PROVIDED RECORDS below:

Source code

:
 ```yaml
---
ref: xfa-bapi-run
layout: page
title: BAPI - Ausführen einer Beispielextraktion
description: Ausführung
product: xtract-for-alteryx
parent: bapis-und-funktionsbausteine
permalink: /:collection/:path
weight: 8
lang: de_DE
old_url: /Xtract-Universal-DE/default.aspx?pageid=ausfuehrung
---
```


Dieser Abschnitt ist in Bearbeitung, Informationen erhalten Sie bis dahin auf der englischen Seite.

End of PROVIDED RECORDS.
PROVIDED RECORDS below:

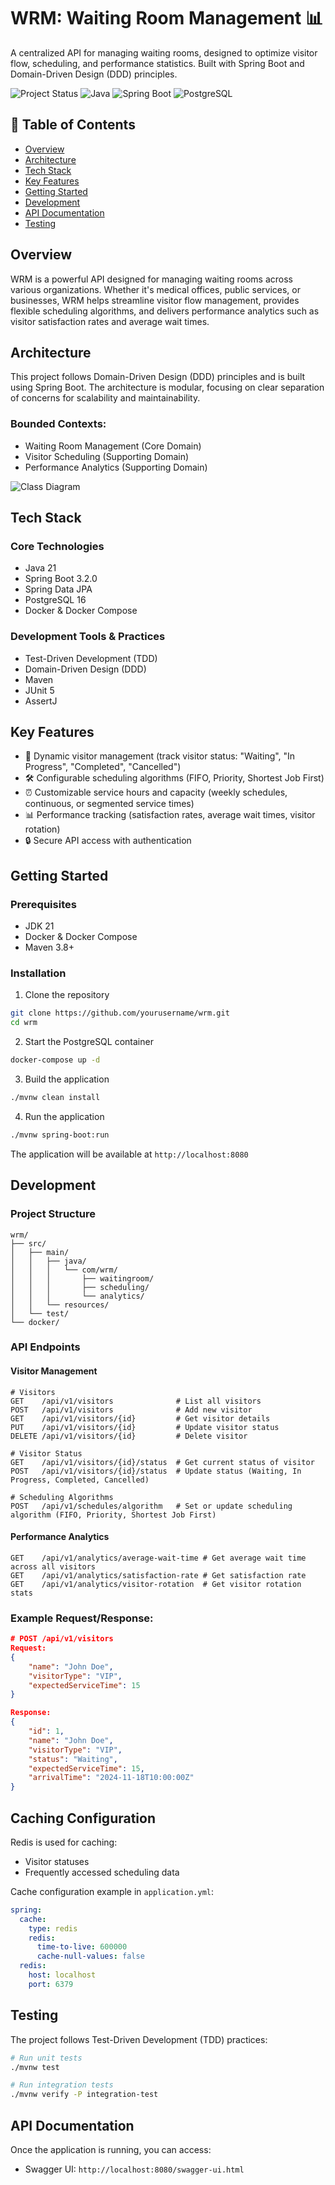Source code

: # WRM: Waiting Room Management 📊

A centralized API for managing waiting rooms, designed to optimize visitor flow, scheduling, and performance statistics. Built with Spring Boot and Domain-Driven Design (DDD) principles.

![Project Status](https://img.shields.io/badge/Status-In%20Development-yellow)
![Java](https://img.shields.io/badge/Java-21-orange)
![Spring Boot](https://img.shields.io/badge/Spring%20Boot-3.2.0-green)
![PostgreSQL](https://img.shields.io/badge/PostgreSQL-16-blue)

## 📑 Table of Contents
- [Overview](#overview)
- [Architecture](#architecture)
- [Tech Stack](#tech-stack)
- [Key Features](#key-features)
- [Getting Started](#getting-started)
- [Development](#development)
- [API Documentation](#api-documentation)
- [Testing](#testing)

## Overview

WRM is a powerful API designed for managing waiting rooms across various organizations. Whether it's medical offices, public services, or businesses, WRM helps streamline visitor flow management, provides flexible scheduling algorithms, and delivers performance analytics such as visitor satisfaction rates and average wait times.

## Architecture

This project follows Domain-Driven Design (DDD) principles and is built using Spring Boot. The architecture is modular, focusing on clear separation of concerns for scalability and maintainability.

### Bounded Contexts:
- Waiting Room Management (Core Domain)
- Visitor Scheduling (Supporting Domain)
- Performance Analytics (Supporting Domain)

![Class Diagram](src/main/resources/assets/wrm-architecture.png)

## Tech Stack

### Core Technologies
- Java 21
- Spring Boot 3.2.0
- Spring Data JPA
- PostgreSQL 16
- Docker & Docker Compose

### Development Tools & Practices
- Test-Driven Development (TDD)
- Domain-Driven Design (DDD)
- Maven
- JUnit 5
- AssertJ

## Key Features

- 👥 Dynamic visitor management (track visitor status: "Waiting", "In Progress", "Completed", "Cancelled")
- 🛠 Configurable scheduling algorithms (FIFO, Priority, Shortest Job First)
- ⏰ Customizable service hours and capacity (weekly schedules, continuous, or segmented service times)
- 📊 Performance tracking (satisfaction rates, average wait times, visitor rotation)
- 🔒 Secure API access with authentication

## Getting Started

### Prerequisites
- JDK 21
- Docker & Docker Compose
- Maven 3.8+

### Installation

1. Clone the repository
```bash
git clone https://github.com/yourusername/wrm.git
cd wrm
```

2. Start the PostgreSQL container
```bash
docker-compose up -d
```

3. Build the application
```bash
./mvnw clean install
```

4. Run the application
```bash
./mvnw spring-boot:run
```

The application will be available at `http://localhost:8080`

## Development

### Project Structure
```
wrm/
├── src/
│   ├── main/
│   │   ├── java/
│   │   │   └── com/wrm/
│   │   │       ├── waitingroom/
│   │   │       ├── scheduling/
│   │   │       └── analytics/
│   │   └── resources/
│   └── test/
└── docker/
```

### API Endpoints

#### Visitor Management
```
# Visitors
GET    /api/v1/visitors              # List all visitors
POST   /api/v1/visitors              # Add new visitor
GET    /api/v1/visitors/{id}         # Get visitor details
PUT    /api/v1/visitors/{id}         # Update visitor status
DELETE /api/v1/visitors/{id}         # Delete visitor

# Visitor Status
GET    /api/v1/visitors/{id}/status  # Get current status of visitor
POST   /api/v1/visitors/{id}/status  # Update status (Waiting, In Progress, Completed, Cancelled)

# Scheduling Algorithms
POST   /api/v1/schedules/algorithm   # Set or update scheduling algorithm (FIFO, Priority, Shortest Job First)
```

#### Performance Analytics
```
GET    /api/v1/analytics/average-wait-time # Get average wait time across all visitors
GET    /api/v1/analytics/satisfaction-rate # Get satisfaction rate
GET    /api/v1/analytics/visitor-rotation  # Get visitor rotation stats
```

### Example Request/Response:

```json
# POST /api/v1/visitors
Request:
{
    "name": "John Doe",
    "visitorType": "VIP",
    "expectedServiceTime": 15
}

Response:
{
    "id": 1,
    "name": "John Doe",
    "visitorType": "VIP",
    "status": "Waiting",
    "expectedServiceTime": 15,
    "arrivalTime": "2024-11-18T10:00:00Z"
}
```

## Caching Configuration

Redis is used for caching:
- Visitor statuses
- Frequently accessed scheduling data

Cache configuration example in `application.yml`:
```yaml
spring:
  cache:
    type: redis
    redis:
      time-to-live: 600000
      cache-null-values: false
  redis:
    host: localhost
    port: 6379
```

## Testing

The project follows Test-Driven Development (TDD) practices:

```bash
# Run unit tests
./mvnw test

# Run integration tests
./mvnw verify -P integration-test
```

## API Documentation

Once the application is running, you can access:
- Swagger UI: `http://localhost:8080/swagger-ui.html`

End of PROVIDED RECORDS.
PROVIDED RECORDS below:

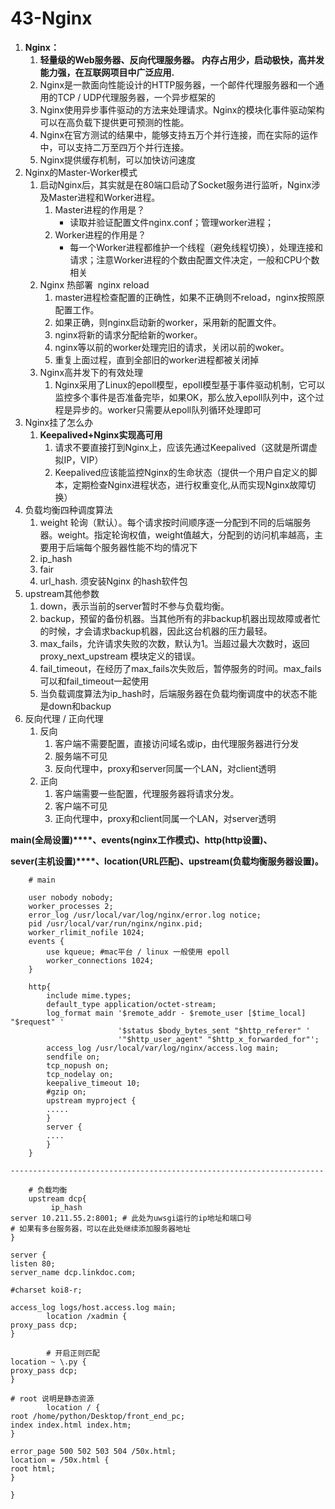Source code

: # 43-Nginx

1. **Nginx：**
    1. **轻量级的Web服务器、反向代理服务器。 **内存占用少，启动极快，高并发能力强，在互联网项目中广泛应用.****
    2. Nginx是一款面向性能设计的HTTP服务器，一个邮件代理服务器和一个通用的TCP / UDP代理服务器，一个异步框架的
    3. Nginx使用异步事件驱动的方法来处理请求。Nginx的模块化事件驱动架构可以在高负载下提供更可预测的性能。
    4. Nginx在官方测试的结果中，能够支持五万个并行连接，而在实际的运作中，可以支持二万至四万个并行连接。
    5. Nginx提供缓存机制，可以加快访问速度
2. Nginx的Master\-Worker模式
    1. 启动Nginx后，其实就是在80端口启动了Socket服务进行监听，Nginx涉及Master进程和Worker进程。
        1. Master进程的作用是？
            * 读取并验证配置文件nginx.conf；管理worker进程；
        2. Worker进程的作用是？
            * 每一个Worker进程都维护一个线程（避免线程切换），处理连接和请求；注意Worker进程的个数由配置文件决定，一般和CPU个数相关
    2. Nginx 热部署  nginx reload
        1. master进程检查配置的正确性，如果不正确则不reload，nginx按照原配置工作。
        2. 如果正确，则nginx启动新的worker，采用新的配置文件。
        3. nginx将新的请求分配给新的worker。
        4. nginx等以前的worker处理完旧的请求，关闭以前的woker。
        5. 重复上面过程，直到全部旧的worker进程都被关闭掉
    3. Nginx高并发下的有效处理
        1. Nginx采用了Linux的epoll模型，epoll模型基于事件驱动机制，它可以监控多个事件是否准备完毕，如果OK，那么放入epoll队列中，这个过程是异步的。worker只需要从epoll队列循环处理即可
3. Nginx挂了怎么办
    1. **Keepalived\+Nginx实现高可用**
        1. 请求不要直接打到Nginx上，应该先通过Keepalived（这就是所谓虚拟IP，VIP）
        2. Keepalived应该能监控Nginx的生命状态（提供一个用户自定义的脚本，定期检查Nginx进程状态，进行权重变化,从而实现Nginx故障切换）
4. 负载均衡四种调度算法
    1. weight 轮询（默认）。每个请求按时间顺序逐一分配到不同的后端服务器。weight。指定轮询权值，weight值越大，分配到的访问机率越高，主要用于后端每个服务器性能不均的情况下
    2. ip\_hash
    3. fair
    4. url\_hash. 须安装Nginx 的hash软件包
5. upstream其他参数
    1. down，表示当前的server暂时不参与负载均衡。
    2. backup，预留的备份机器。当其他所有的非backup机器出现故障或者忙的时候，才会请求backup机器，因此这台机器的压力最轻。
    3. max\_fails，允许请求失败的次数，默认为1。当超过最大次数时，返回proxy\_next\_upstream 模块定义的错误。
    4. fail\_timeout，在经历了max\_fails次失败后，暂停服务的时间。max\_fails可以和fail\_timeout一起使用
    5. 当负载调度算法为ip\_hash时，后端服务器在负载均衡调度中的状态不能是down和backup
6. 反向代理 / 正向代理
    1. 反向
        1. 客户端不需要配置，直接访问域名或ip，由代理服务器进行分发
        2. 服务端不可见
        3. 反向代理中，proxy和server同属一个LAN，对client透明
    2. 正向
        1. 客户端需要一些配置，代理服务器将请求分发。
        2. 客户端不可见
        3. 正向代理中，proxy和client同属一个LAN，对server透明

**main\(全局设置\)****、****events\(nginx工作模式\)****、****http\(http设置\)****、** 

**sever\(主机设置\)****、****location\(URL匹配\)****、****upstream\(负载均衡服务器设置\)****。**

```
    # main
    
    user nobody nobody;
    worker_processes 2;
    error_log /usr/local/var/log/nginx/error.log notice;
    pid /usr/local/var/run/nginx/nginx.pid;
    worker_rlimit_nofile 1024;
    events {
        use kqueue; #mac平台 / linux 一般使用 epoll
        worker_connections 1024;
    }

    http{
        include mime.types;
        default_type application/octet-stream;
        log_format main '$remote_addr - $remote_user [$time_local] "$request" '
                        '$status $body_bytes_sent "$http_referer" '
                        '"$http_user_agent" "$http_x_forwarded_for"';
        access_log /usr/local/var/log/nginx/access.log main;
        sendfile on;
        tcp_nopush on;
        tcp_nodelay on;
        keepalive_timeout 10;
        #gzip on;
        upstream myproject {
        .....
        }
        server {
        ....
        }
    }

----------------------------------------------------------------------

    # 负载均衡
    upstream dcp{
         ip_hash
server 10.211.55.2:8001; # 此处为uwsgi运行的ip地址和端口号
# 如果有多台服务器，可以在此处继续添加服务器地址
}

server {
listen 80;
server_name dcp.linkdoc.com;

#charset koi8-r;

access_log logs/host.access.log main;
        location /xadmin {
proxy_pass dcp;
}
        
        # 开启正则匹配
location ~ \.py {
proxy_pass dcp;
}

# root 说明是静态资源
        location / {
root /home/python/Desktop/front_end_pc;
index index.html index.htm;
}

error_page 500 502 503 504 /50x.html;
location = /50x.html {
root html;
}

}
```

End of PROVIDED RECORDS.

Give back exactly the lines of the listing above that run from the line with "## 📑 Table of Contents" to the line with "- [Testing](#testing)", inclusive.

EXERCISE RESULT:
## 📑 Table of Contents
- [Overview](#overview)
- [Architecture](#architecture)
- [Tech Stack](#tech-stack)
- [Key Features](#key-features)
- [Getting Started](#getting-started)
- [Development](#development)
- [API Documentation](#api-documentation)
- [Testing](#testing)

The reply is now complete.